[Data excerpts]

◆ ◆ ◆ ◆ ◆

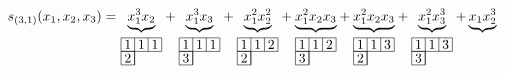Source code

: \begin{align*}
  s_{(3,1)}(x_1, x_2, x_3) &=
  \underbrace{x_1^3x_2}_{
  \begin{tikzpicture}[scale=0.35, baseline=-0.5ex]
    \draw (0,0) rectangle (3,1);
    \draw (0,-1) rectangle (1,0);
    \draw (1,-1)--(1,1);
    \draw (2,0)--(2,1);
    \node at (0.5,0.5) {$1$};  \node at (1.5,0.5) {$1$}; \node at (2.5,0.5) {$1$};
    \node at (0.5,-0.5) {$2$};
  \end{tikzpicture}
  }
  +
  \underbrace{x_1^3x_3}_{
  \begin{tikzpicture}[scale=0.35, baseline=-0.5ex]
    \draw (0,0) rectangle (3,1);
    \draw (0,-1) rectangle (1,0);
    \draw (1,-1)--(1,1);
    \draw (2,0)--(2,1);
    \node at (0.5,0.5) {$1$};  \node at (1.5,0.5) {$1$}; \node at (2.5,0.5) {$1$};
    \node at (0.5,-0.5) {$3$};
  \end{tikzpicture}
  }
  +
  \underbrace{x_1^2x_2^2}_{
  \begin{tikzpicture}[scale=0.35, baseline=-0.5ex]
    \draw (0,0) rectangle (3,1);
    \draw (0,-1) rectangle (1,0);
    \draw (1,-1)--(1,1);
    \draw (2,0)--(2,1);
    \node at (0.5,0.5) {$1$};  \node at (1.5,0.5) {$1$}; \node at (2.5,0.5) {$2$};
    \node at (0.5,-0.5) {$2$};
  \end{tikzpicture}
  }+
  \underbrace{x_1^2x_2x_3}_{
  \begin{tikzpicture}[scale=0.35, baseline=-0.5ex]
    \draw (0,0) rectangle (3,1);
    \draw (0,-1) rectangle (1,0);
    \draw (1,-1)--(1,1);
    \draw (2,0)--(2,1);
    \node at (0.5,0.5) {$1$};  \node at (1.5,0.5) {$1$}; \node at (2.5,0.5) {$2$};
    \node at (0.5,-0.5) {$3$};
  \end{tikzpicture}
  }
  +
  \underbrace{x_1^2x_2x_3}_{
  \begin{tikzpicture}[scale=0.35, baseline=-0.5ex]
    \draw (0,0) rectangle (3,1);
    \draw (0,-1) rectangle (1,0);
    \draw (1,-1)--(1,1);
    \draw (2,0)--(2,1);
    \node at (0.5,0.5) {$1$};  \node at (1.5,0.5) {$1$}; \node at (2.5,0.5) {$3$};
    \node at (0.5,-0.5) {$2$};
  \end{tikzpicture}
  }
  +
  \underbrace{x_1^2x_3^3}_{
  \begin{tikzpicture}[scale=0.35, baseline=-0.5ex]
    \draw (0,0) rectangle (3,1);
    \draw (0,-1) rectangle (1,0);
    \draw (1,-1)--(1,1);
    \draw (2,0)--(2,1);
    \node at (0.5,0.5) {$1$};  \node at (1.5,0.5) {$1$}; \node at (2.5,0.5) {$3$};
    \node at (0.5,-0.5) {$3$};
  \end{tikzpicture}
  }
  +
  \underbrace{x_1x_2^3}_{
}
\end{align*}
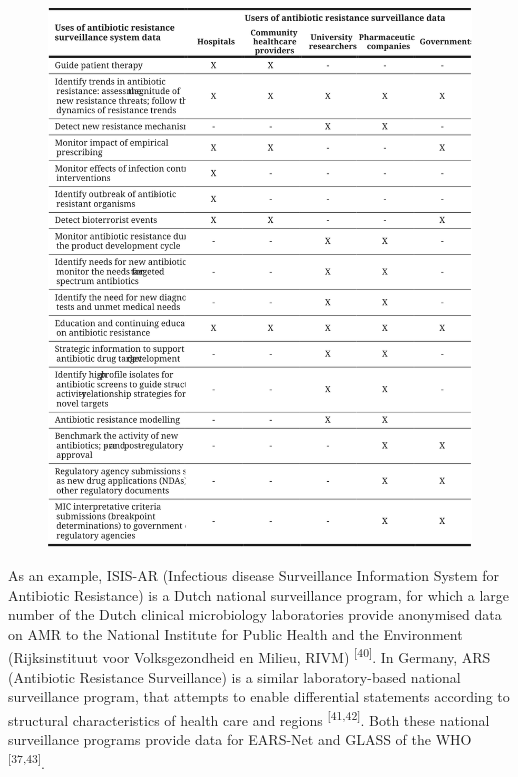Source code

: \documentclass[
]{book}
\begin{document}
\begin{figure}

{\centering \includegraphics[width=1\linewidth]{images/01-t01} 

}

\end{figure}

As an example, ISIS-AR (Infectious disease Surveillance Information System for Antibiotic Resistance) is a Dutch national surveillance program, for which a large number of the Dutch clinical microbiology laboratories provide anonymised data on AMR to the National Institute for Public Health and the Environment (Rijksinstituut voor Volksgezondheid en Milieu, RIVM) \textsuperscript{{[}40{]}}. In Germany, ARS (Antibiotic Resistance Surveillance) is a similar laboratory-based national surveillance program, that attempts to enable differential statements according to structural characteristics of health care and regions \textsuperscript{{[}41,42{]}}. Both these national surveillance programs provide data for EARS-Net and GLASS of the WHO \textsuperscript{{[}37,43{]}}.
\end{document}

◆ ◆ ◆ ◆ ◆

Exercise directions
Every line above goes into the copy unchanged; the pictures do not.

Response area
Source code

: \begin{align*}
  s_{(3,1)}(x_1, x_2, x_3) &=
  \underbrace{x_1^3x_2}_{
  \begin{tikzpicture}[scale=0.35, baseline=-0.5ex]
    \draw (0,0) rectangle (3,1);
    \draw (0,-1) rectangle (1,0);
    \draw (1,-1)--(1,1);
    \draw (2,0)--(2,1);
    \node at (0.5,0.5) {$1$};  \node at (1.5,0.5) {$1$}; \node at (2.5,0.5) {$1$};
    \node at (0.5,-0.5) {$2$};
  \end{tikzpicture}
  }
  +
  \underbrace{x_1^3x_3}_{
  \begin{tikzpicture}[scale=0.35, baseline=-0.5ex]
    \draw (0,0) rectangle (3,1);
    \draw (0,-1) rectangle (1,0);
    \draw (1,-1)--(1,1);
    \draw (2,0)--(2,1);
    \node at (0.5,0.5) {$1$};  \node at (1.5,0.5) {$1$}; \node at (2.5,0.5) {$1$};
    \node at (0.5,-0.5) {$3$};
  \end{tikzpicture}
  }
  +
  \underbrace{x_1^2x_2^2}_{
  \begin{tikzpicture}[scale=0.35, baseline=-0.5ex]
    \draw (0,0) rectangle (3,1);
    \draw (0,-1) rectangle (1,0);
    \draw (1,-1)--(1,1);
    \draw (2,0)--(2,1);
    \node at (0.5,0.5) {$1$};  \node at (1.5,0.5) {$1$}; \node at (2.5,0.5) {$2$};
    \node at (0.5,-0.5) {$2$};
  \end{tikzpicture}
  }+
  \underbrace{x_1^2x_2x_3}_{
  \begin{tikzpicture}[scale=0.35, baseline=-0.5ex]
    \draw (0,0) rectangle (3,1);
    \draw (0,-1) rectangle (1,0);
    \draw (1,-1)--(1,1);
    \draw (2,0)--(2,1);
    \node at (0.5,0.5) {$1$};  \node at (1.5,0.5) {$1$}; \node at (2.5,0.5) {$2$};
    \node at (0.5,-0.5) {$3$};
  \end{tikzpicture}
  }
  +
  \underbrace{x_1^2x_2x_3}_{
  \begin{tikzpicture}[scale=0.35, baseline=-0.5ex]
    \draw (0,0) rectangle (3,1);
    \draw (0,-1) rectangle (1,0);
    \draw (1,-1)--(1,1);
    \draw (2,0)--(2,1);
    \node at (0.5,0.5) {$1$};  \node at (1.5,0.5) {$1$}; \node at (2.5,0.5) {$3$};
    \node at (0.5,-0.5) {$2$};
  \end{tikzpicture}
  }
  +
  \underbrace{x_1^2x_3^3}_{
  \begin{tikzpicture}[scale=0.35, baseline=-0.5ex]
    \draw (0,0) rectangle (3,1);
    \draw (0,-1) rectangle (1,0);
    \draw (1,-1)--(1,1);
    \draw (2,0)--(2,1);
    \node at (0.5,0.5) {$1$};  \node at (1.5,0.5) {$1$}; \node at (2.5,0.5) {$3$};
    \node at (0.5,-0.5) {$3$};
  \end{tikzpicture}
  }
  +
  \underbrace{x_1x_2^3}_{
}
\end{align*}
Source code

: \documentclass[
]{book}
\begin{document}
\begin{figure}

{\centering \includegraphics[width=1\linewidth]{images/01-t01} 

}

\end{figure}

As an example, ISIS-AR (Infectious disease Surveillance Information System for Antibiotic Resistance) is a Dutch national surveillance program, for which a large number of the Dutch clinical microbiology laboratories provide anonymised data on AMR to the National Institute for Public Health and the Environment (Rijksinstituut voor Volksgezondheid en Milieu, RIVM) \textsuperscript{{[}40{]}}. In Germany, ARS (Antibiotic Resistance Surveillance) is a similar laboratory-based national surveillance program, that attempts to enable differential statements according to structural characteristics of health care and regions \textsuperscript{{[}41,42{]}}. Both these national surveillance programs provide data for EARS-Net and GLASS of the WHO \textsuperscript{{[}37,43{]}}.
\end{document}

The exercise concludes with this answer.